**What to produce**
Repeat each line of the data exactly as written.
Raw data section start
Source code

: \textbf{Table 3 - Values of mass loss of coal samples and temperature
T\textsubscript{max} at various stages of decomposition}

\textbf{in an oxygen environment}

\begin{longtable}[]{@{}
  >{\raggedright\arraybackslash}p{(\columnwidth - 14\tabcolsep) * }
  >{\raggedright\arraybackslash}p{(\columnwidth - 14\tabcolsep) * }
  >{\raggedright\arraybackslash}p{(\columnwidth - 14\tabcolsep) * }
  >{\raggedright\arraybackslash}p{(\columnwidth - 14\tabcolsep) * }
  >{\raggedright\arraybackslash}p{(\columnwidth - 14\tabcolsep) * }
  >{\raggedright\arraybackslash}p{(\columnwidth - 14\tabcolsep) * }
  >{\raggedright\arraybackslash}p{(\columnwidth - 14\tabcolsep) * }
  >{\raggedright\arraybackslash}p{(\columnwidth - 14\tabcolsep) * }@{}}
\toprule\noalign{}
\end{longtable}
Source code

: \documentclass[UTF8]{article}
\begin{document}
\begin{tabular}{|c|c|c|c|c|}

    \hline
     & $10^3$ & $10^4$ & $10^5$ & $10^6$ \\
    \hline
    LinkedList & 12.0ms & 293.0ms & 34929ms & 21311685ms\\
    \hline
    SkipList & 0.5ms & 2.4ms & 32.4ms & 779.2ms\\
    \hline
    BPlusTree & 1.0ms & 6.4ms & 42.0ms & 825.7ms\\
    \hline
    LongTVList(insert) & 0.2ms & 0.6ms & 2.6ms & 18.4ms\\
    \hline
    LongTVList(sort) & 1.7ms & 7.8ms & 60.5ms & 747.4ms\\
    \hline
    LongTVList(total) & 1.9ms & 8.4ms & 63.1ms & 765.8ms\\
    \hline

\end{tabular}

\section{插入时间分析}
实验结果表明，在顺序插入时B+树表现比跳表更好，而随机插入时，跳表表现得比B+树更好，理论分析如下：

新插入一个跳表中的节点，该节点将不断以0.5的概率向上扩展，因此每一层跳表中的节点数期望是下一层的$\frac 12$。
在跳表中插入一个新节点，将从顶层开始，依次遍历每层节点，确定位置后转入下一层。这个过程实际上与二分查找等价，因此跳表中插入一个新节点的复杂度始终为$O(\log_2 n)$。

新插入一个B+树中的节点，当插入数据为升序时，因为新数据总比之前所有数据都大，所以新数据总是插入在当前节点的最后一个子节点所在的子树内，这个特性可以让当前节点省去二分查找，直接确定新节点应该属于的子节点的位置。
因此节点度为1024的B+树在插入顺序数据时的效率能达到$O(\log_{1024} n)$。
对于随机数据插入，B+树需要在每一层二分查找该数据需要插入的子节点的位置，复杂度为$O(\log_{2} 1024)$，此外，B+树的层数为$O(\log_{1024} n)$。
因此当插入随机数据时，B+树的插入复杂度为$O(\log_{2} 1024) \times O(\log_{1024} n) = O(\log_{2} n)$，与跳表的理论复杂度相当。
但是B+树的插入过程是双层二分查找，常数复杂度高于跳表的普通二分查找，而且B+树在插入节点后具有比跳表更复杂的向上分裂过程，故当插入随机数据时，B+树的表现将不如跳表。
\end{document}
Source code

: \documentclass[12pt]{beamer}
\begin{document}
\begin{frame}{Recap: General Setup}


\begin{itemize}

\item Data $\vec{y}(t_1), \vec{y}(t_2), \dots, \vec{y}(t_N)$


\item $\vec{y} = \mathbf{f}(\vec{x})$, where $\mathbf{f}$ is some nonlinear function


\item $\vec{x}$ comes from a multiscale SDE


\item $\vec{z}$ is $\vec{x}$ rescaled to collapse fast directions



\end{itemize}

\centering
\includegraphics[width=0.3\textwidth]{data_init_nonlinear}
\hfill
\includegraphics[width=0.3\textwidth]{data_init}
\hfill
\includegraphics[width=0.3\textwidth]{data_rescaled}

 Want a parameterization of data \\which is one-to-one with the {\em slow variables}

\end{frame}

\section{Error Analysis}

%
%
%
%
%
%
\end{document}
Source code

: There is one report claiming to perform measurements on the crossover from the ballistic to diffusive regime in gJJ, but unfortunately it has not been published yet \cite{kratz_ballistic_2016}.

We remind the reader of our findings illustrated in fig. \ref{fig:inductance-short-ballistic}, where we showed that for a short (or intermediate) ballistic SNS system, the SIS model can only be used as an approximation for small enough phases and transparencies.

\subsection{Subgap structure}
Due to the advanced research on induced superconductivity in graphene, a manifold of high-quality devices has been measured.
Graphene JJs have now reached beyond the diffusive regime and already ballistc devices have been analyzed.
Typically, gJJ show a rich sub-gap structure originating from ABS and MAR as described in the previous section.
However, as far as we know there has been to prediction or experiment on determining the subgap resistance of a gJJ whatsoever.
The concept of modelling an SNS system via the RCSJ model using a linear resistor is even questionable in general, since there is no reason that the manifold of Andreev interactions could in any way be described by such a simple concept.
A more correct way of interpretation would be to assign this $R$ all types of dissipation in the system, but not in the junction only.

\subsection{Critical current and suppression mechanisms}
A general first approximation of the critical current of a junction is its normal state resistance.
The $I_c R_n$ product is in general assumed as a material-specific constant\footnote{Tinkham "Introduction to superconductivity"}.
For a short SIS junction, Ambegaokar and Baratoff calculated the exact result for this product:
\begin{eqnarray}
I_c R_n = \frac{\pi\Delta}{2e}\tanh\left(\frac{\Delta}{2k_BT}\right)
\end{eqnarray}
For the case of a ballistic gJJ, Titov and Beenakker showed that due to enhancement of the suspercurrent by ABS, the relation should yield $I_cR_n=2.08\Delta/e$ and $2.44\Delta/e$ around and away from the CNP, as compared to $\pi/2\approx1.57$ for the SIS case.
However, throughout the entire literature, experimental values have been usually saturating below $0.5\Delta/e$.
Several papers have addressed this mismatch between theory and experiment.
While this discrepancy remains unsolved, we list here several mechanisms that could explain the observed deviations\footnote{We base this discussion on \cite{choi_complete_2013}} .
Raw data section end
**Answer to the exercise**
Source code

: \textbf{Table 3 - Values of mass loss of coal samples and temperature
T\textsubscript{max} at various stages of decomposition}

\textbf{in an oxygen environment}

\begin{longtable}[]{@{}
  >{\raggedright\arraybackslash}p{(\columnwidth - 14\tabcolsep) * }
  >{\raggedright\arraybackslash}p{(\columnwidth - 14\tabcolsep) * }
  >{\raggedright\arraybackslash}p{(\columnwidth - 14\tabcolsep) * }
  >{\raggedright\arraybackslash}p{(\columnwidth - 14\tabcolsep) * }
  >{\raggedright\arraybackslash}p{(\columnwidth - 14\tabcolsep) * }
  >{\raggedright\arraybackslash}p{(\columnwidth - 14\tabcolsep) * }
  >{\raggedright\arraybackslash}p{(\columnwidth - 14\tabcolsep) * }
  >{\raggedright\arraybackslash}p{(\columnwidth - 14\tabcolsep) * }@{}}
\toprule\noalign{}
\end{longtable}
Source code

: \documentclass[UTF8]{article}
\begin{document}
\begin{tabular}{|c|c|c|c|c|}

    \hline
     & $10^3$ & $10^4$ & $10^5$ & $10^6$ \\
    \hline
    LinkedList & 12.0ms & 293.0ms & 34929ms & 21311685ms\\
    \hline
    SkipList & 0.5ms & 2.4ms & 32.4ms & 779.2ms\\
    \hline
    BPlusTree & 1.0ms & 6.4ms & 42.0ms & 825.7ms\\
    \hline
    LongTVList(insert) & 0.2ms & 0.6ms & 2.6ms & 18.4ms\\
    \hline
    LongTVList(sort) & 1.7ms & 7.8ms & 60.5ms & 747.4ms\\
    \hline
    LongTVList(total) & 1.9ms & 8.4ms & 63.1ms & 765.8ms\\
    \hline

\end{tabular}

\section{插入时间分析}
实验结果表明，在顺序插入时B+树表现比跳表更好，而随机插入时，跳表表现得比B+树更好，理论分析如下：

新插入一个跳表中的节点，该节点将不断以0.5的概率向上扩展，因此每一层跳表中的节点数期望是下一层的$\frac 12$。
在跳表中插入一个新节点，将从顶层开始，依次遍历每层节点，确定位置后转入下一层。这个过程实际上与二分查找等价，因此跳表中插入一个新节点的复杂度始终为$O(\log_2 n)$。

新插入一个B+树中的节点，当插入数据为升序时，因为新数据总比之前所有数据都大，所以新数据总是插入在当前节点的最后一个子节点所在的子树内，这个特性可以让当前节点省去二分查找，直接确定新节点应该属于的子节点的位置。
因此节点度为1024的B+树在插入顺序数据时的效率能达到$O(\log_{1024} n)$。
对于随机数据插入，B+树需要在每一层二分查找该数据需要插入的子节点的位置，复杂度为$O(\log_{2} 1024)$，此外，B+树的层数为$O(\log_{1024} n)$。
因此当插入随机数据时，B+树的插入复杂度为$O(\log_{2} 1024) \times O(\log_{1024} n) = O(\log_{2} n)$，与跳表的理论复杂度相当。
但是B+树的插入过程是双层二分查找，常数复杂度高于跳表的普通二分查找，而且B+树在插入节点后具有比跳表更复杂的向上分裂过程，故当插入随机数据时，B+树的表现将不如跳表。
\end{document}
Source code

: \documentclass[12pt]{beamer}
\begin{document}
\begin{frame}{Recap: General Setup}


\begin{itemize}

\item Data $\vec{y}(t_1), \vec{y}(t_2), \dots, \vec{y}(t_N)$


\item $\vec{y} = \mathbf{f}(\vec{x})$, where $\mathbf{f}$ is some nonlinear function


\item $\vec{x}$ comes from a multiscale SDE


\item $\vec{z}$ is $\vec{x}$ rescaled to collapse fast directions



\end{itemize}

\centering
\includegraphics[width=0.3\textwidth]{data_init_nonlinear}
\hfill
\includegraphics[width=0.3\textwidth]{data_init}
\hfill
\includegraphics[width=0.3\textwidth]{data_rescaled}

 Want a parameterization of data \\which is one-to-one with the {\em slow variables}

\end{frame}

\section{Error Analysis}

%
%
%
%
%
%
\end{document}
Source code

: There is one report claiming to perform measurements on the crossover from the ballistic to diffusive regime in gJJ, but unfortunately it has not been published yet \cite{kratz_ballistic_2016}.

We remind the reader of our findings illustrated in fig. \ref{fig:inductance-short-ballistic}, where we showed that for a short (or intermediate) ballistic SNS system, the SIS model can only be used as an approximation for small enough phases and transparencies.

\subsection{Subgap structure}
Due to the advanced research on induced superconductivity in graphene, a manifold of high-quality devices has been measured.
Graphene JJs have now reached beyond the diffusive regime and already ballistc devices have been analyzed.
Typically, gJJ show a rich sub-gap structure originating from ABS and MAR as described in the previous section.
However, as far as we know there has been to prediction or experiment on determining the subgap resistance of a gJJ whatsoever.
The concept of modelling an SNS system via the RCSJ model using a linear resistor is even questionable in general, since there is no reason that the manifold of Andreev interactions could in any way be described by such a simple concept.
A more correct way of interpretation would be to assign this $R$ all types of dissipation in the system, but not in the junction only.

\subsection{Critical current and suppression mechanisms}
A general first approximation of the critical current of a junction is its normal state resistance.
The $I_c R_n$ product is in general assumed as a material-specific constant\footnote{Tinkham "Introduction to superconductivity"}.
For a short SIS junction, Ambegaokar and Baratoff calculated the exact result for this product:
\begin{eqnarray}
I_c R_n = \frac{\pi\Delta}{2e}\tanh\left(\frac{\Delta}{2k_BT}\right)
\end{eqnarray}
For the case of a ballistic gJJ, Titov and Beenakker showed that due to enhancement of the suspercurrent by ABS, the relation should yield $I_cR_n=2.08\Delta/e$ and $2.44\Delta/e$ around and away from the CNP, as compared to $\pi/2\approx1.57$ for the SIS case.
However, throughout the entire literature, experimental values have been usually saturating below $0.5\Delta/e$.
Several papers have addressed this mismatch between theory and experiment.
While this discrepancy remains unsolved, we list here several mechanisms that could explain the observed deviations\footnote{We base this discussion on \cite{choi_complete_2013}} .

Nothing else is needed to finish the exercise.